Jeio é um elogiado projeto da família Bisol, produtores de enorme prestígio, instalados há quase 5 séculos — e 21 gerações! — na região demarcada de Prosecco, e proprietários de alguns dos mais privilegiados vinhedos desta zona vêneta conhecida pelos espumantes.

A família tem à sua disposição nada menos que 35 parcelas (em média, de 1 hectare cada) distribuídas pelas íngremes colinas entre Valdobbiadene e Conegliano, a mais nobre área da denominação — incluindo a colina de Cartizze, uma das mais prestigiosas de todo o mundo vinícola.

Esse acervo impressionante permite obter uma matéria-prima exemplar, que dá origem a vinhos espumantes maravilhosos. São todos “vinhos de alto nível”, segundo o Gambero Rosso, uma das mais respeitadas referências da imprensa especializada italiana.

Como entram outras uvas no corte, além da casta Glera, estes espumantes não podem ser chamados de Prosecco, mesmo sendo produzidos apenas com as valorizadas uvas de Valdobbiadene, responsáveis por os colocarem entre alguns dos melhores produtores da Itália.

O nome do projeto presta homenagem a Desiderio Bisol, pai dos atuais proprietários, e se refere ao apelido pelo qual era carinhosamente chamado pela mulher. Após a Primeira Guerra Mundial, Jeio investiu em novas técnicas de cultivo e passou a adquirir vinhedos em colinas íngremes — os mais caros e também os mais difíceis de serem cultivados — para dar origem a espumantes realmente distintos dos demais encontrados no mercado.

Seu excelente Jeio Spumante Cuvée Brut é elaborado com as uvas Chardonnay, Glera e Sauvignon Blanc, apresentando um teor alcoólico de 11,5%. Os espumantes Jeio são produzidos a partir de uvas selecionadas entre as melhores videiras da propriedade, se expressando em vinhos delicados e um bouquet que combina notas frutadas. O Jeio Spumante Cuvée Brut segundo Robert Parker é “repleto de caráter varietal, saboroso e acessível”, enquanto para a Wine Spectator trata-se de “um atraente aperitivo”.

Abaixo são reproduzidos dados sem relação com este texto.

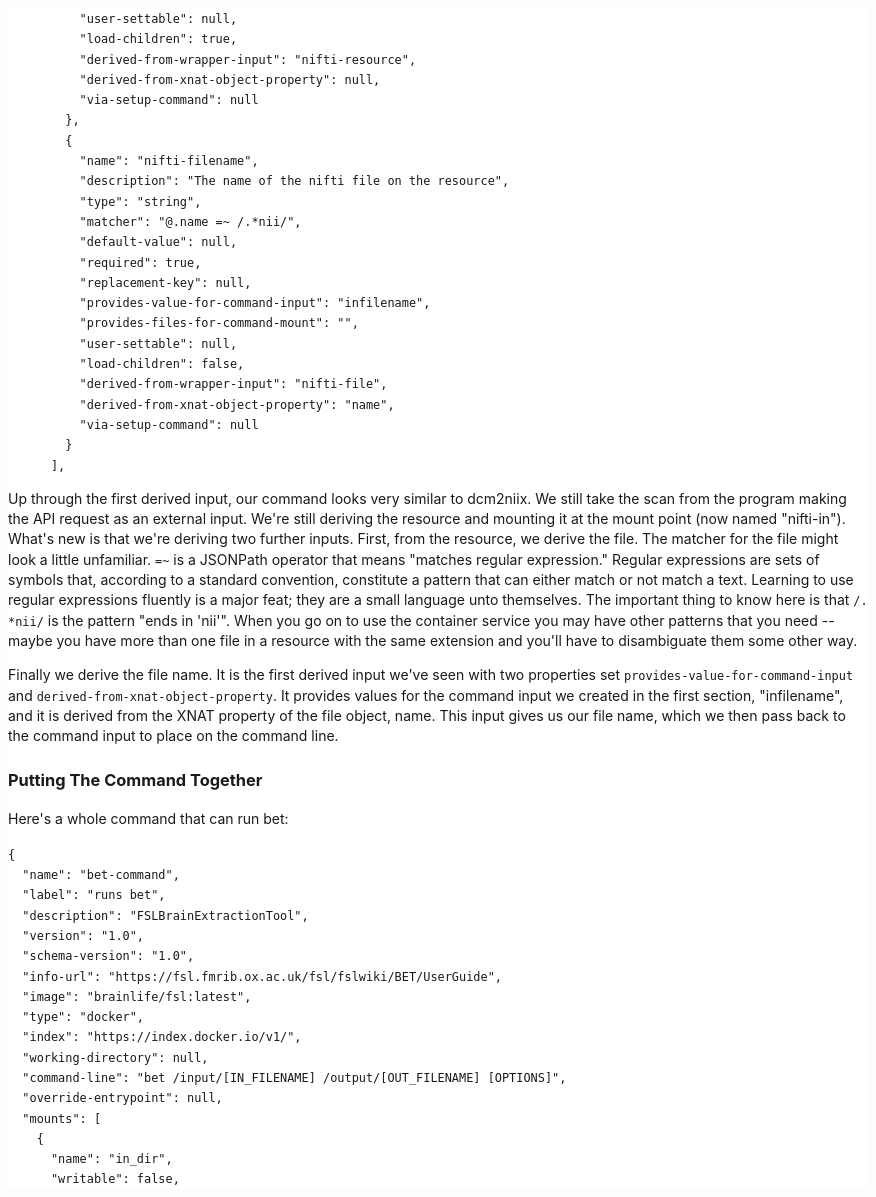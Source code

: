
 ```
          "user-settable": null,
          "load-children": true,
          "derived-from-wrapper-input": "nifti-resource",
          "derived-from-xnat-object-property": null,
          "via-setup-command": null
        },
        {
          "name": "nifti-filename",
          "description": "The name of the nifti file on the resource",
          "type": "string",
          "matcher": "@.name =~ /.*nii/",
          "default-value": null,
          "required": true,
          "replacement-key": null,
          "provides-value-for-command-input": "infilename",
          "provides-files-for-command-mount": "",
          "user-settable": null,
          "load-children": false,
          "derived-from-wrapper-input": "nifti-file",
          "derived-from-xnat-object-property": "name",
          "via-setup-command": null
        }
      ],
```

Up through the first derived input, our command looks very similar to dcm2niix.  We still take the scan from the program making the API request as an external input.  We're still deriving the resource and mounting it at the mount point (now named "nifti-in").  What's new is that we're deriving two further inputs.  First, from the resource, we derive the file.  The matcher for the file might look a little unfamiliar.  `=~` is a JSONPath operator that means "matches regular expression."  Regular expressions are sets of symbols that, according to a standard convention, constitute a pattern that can either match or not match a text.  Learning to use regular expressions fluently is a major feat; they are a small language unto themselves.  The important thing to know here is that `/.*nii/` is the pattern "ends in 'nii'". When you go on to use the container service you may have other patterns that you need -- maybe you have more than one file in a resource with the same extension and you'll have to disambiguate them some other way. 

Finally we derive the file name.  It is the first derived input we've seen with two properties set `provides-value-for-command-input` and `derived-from-xnat-object-property`.  It provides values for the command input we created in the first section, "infilename", and it is derived from the XNAT property of the file object, name.  This input gives us our file name, which we then pass back to the command input to place on the command line.

### Putting The Command Together

Here's a whole command that can run bet:

```
{
  "name": "bet-command",
  "label": "runs bet",
  "description": "FSLBrainExtractionTool",
  "version": "1.0",
  "schema-version": "1.0",
  "info-url": "https://fsl.fmrib.ox.ac.uk/fsl/fslwiki/BET/UserGuide",
  "image": "brainlife/fsl:latest",
  "type": "docker",
  "index": "https://index.docker.io/v1/",
  "working-directory": null,
  "command-line": "bet /input/[IN_FILENAME] /output/[OUT_FILENAME] [OPTIONS]",
  "override-entrypoint": null,
  "mounts": [
    {
      "name": "in_dir",
      "writable": false,
```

Já o outro espetacular vinho rosé da adega, o Jeio Spumante Cuvée Rosé Brut, é produzido a partir das uvas Pinot Nero e Merlot, expressando o que as variedades apresentam de melhor. Tal exemplar arrematou uma medalha de ouro na nona edição do “Mondial du Rosé”, concurso realizado na França, dentre os 900 vinhos que participaram. Segundo Parker “é um dos poucos exemplares (de Prosecco rosé) que merece atenção”.